WHAT THE EXERCISE ASKS
The required output is the exact run of lines below that opens at the line with "with the savings" and closes at the line with "u(y_t^t - b/R_t)".

DATA RECORDS
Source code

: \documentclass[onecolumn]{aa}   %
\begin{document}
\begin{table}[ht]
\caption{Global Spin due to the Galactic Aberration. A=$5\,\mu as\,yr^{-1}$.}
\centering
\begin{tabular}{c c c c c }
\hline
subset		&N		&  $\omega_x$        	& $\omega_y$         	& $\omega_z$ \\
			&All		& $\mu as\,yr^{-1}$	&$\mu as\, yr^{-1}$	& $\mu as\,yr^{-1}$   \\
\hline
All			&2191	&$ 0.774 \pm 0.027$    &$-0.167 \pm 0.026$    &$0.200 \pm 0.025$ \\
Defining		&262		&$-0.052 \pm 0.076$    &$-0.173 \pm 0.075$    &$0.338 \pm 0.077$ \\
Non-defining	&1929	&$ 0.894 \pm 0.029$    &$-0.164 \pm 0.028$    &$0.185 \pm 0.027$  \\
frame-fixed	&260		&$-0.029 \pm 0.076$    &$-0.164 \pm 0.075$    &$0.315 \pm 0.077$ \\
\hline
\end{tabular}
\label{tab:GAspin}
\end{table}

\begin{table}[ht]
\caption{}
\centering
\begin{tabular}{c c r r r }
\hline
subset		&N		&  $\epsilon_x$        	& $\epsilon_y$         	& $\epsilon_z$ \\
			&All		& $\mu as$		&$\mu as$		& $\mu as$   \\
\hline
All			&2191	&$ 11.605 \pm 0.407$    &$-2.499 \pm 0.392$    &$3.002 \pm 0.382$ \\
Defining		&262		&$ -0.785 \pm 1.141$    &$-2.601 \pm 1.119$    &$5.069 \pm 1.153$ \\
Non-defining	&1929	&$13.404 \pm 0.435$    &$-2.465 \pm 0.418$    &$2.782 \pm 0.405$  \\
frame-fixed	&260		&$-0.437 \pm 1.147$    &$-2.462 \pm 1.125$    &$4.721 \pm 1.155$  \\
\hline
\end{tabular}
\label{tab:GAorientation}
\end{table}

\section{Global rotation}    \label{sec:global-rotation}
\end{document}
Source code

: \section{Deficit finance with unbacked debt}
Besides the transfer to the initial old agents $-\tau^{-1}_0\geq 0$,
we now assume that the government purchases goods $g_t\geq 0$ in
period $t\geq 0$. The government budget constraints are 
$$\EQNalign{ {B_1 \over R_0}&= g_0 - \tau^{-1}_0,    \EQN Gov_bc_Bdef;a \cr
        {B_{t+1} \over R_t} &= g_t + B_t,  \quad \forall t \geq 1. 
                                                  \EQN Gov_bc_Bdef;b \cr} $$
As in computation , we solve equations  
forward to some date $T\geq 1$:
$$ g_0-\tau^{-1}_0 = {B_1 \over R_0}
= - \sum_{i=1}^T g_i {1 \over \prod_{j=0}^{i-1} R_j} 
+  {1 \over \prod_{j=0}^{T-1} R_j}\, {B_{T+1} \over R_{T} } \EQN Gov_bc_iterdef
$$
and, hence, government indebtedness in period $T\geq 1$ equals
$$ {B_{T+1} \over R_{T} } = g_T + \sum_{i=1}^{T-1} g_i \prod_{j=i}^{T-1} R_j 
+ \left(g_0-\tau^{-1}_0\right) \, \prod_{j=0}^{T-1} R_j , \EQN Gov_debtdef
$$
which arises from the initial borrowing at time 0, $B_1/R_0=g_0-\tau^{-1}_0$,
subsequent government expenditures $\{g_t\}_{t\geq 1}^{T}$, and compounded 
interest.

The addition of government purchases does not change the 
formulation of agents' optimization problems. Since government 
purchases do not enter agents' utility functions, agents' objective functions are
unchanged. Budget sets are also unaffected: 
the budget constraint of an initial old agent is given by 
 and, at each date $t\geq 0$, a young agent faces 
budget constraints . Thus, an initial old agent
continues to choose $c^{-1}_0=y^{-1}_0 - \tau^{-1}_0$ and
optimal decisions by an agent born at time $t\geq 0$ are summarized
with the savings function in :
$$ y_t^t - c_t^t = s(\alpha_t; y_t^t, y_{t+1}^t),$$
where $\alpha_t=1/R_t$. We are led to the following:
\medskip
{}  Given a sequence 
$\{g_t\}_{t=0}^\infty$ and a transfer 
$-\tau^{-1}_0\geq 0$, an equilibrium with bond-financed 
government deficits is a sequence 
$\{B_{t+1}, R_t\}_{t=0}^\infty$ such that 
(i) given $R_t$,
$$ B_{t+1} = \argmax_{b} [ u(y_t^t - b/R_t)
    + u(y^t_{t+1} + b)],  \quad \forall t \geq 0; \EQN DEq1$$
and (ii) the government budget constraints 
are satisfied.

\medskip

WRITTEN RESPONSE
with the savings function in :
$$ y_t^t - c_t^t = s(\alpha_t; y_t^t, y_{t+1}^t),$$
where $\alpha_t=1/R_t$. We are led to the following:
\medskip
{}  Given a sequence 
$\{g_t\}_{t=0}^\infty$ and a transfer 
$-\tau^{-1}_0\geq 0$, an equilibrium with bond-financed 
government deficits is a sequence 
$\{B_{t+1}, R_t\}_{t=0}^\infty$ such that 
(i) given $R_t$,
$$ B_{t+1} = \argmax_{b} [ u(y_t^t - b/R_t)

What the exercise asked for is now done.